Lesermeinung - Spektrum.de

Ihre Beiträge sind uns willkommen! Schreiben Sie uns Ihre Fragen und Anregungen, Ihre Kritik oder Zustimmung. Wir veröffentlichen hier laufend Ihre aktuellen Zuschriften.
  • Falsche Annahmen, fehlende Vision der Zukunft

    20.03.2017, Michael Schlichenmaier
    In dem Artikel wird vielfach von falschen Werten ausgegangen. Handelsübliche E-Autos haben heute Batterien von ca. 30 kW. In Zukunft wird man - um die Reichweite zu erhöhen - das Ganze auf 60-80 kW erhöhen. Mit der Reichweite sinkt aber auch der Bedarf - wie im Artikel postuliert - jeden zweiten Tag laden zu müssen. Eine 30 kW Batterie lädt am 350 kW Lader rund 5-6 Minuten. Bei 60-80 kW sind es dann 10-15 Minuten. Jeweils vorausgesetzt, dass die Batterie auch komplett leergefahren ist.
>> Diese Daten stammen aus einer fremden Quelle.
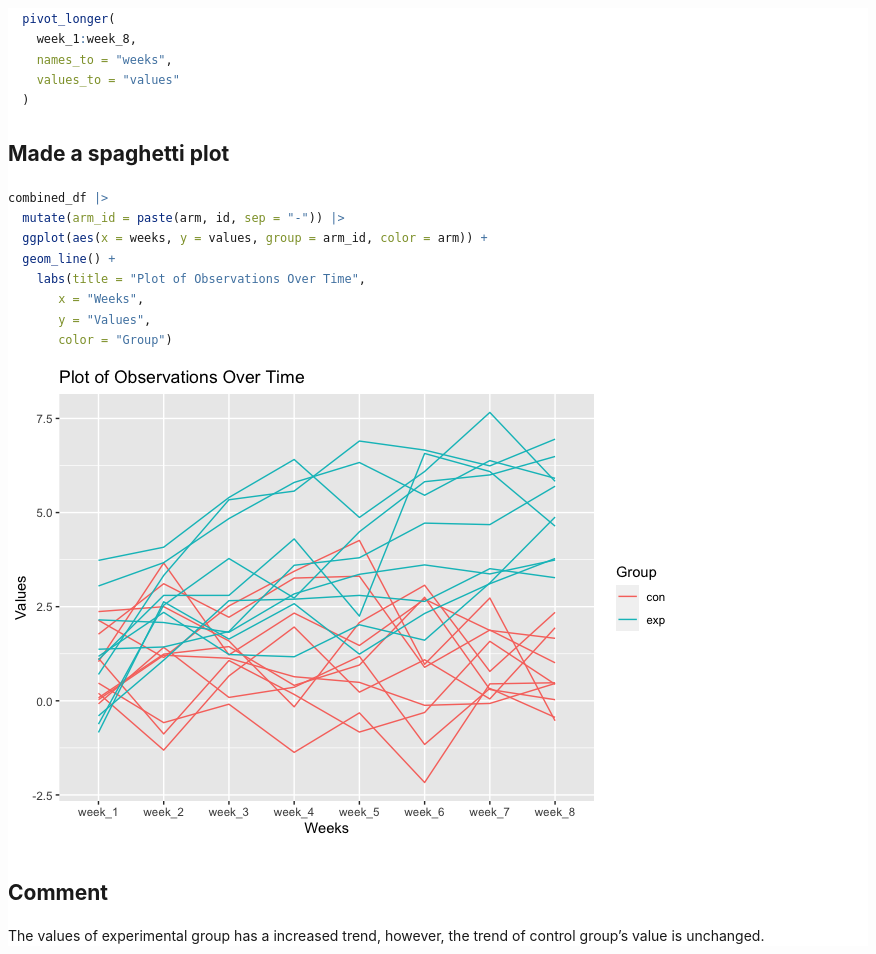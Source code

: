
 ``` r
  pivot_longer(
    week_1:week_8,
    names_to = "weeks",
    values_to = "values"
  )
```

## Made a spaghetti plot

``` r
combined_df |>
  mutate(arm_id = paste(arm, id, sep = "-")) |>
  ggplot(aes(x = weeks, y = values, group = arm_id, color = arm)) +
  geom_line() +
    labs(title = "Plot of Observations Over Time",
       x = "Weeks",
       y = "Values",
       color = "Group")
```

![](p8105_hw5_jh4617_files/figure-gfm/unnamed-chunk-8-1.png)

## Comment

The values of experimental group has a increased trend, however, the
trend of control group’s value is unchanged.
Die Idee der 350 kW Schnelllader ist doch gerade, die Ladezeit auf ein mit dem Tankvorgang beim Verbrenner vergleichbares Niveau zu bringen. Die im Artikel erwähnten heute üblichen Ladevorgänge von über einer Stunde gehen eben nicht von diesen Schnellladern aus, sondern von "normalen" Ladesäulen mit bis zu 22 kW.

    Was der Autor in seinem Beitrag zudem überhaupt nicht berücksichtigt ist, dass E-Fahrzeuge - anders als konventionelle Fahrzeuge - in 95% der Fälle zu Hause bzw. am Arbeitsplatz geladen werden können. Also dort, wo sie ohnehin die meiste Zeit stehen. Und dort müssen sie nicht mit 350 kW geladen werden. Dort genügt die Haushaltssteckdose mit 3 kW oder eine Wallbox mit 6-11 kW. Denn wenn die Fahrzeuge 8-12 Stunden lang in der Garage bzw. auf dem Firmenparkplatz stehen, müssen sie nicht in 5 Minuten wieder voll sein.

    Und als letzten Punkt sei noch darauf hingewiesen, dass die Zukunft der Mobilität nicht darin liegen wird, mit dem E-PKW von A nach B zu fahren. Durch die Digitalisierung wird die Vernetzung von verschiedenen Mobilitätsdienstleistungen dazu führen, dass man verschiedene Dienste einfach miteinander verknüpft und zugleich eine bessere Auslastung erreicht. Bereits heute geht in Großstädten die PKW-Besitzquote zurück und das Thema Sharing gewinnt an Bedeutung. Spätestens mit dem autonomen Fahren wird sich der Trend weg vom Besitzen eines PKWs hin zum Nutzen verschiedener Mobilitätsdienste vollends verselbstständigen. Wir stehen hier am Anfang einer kleinen Revolution.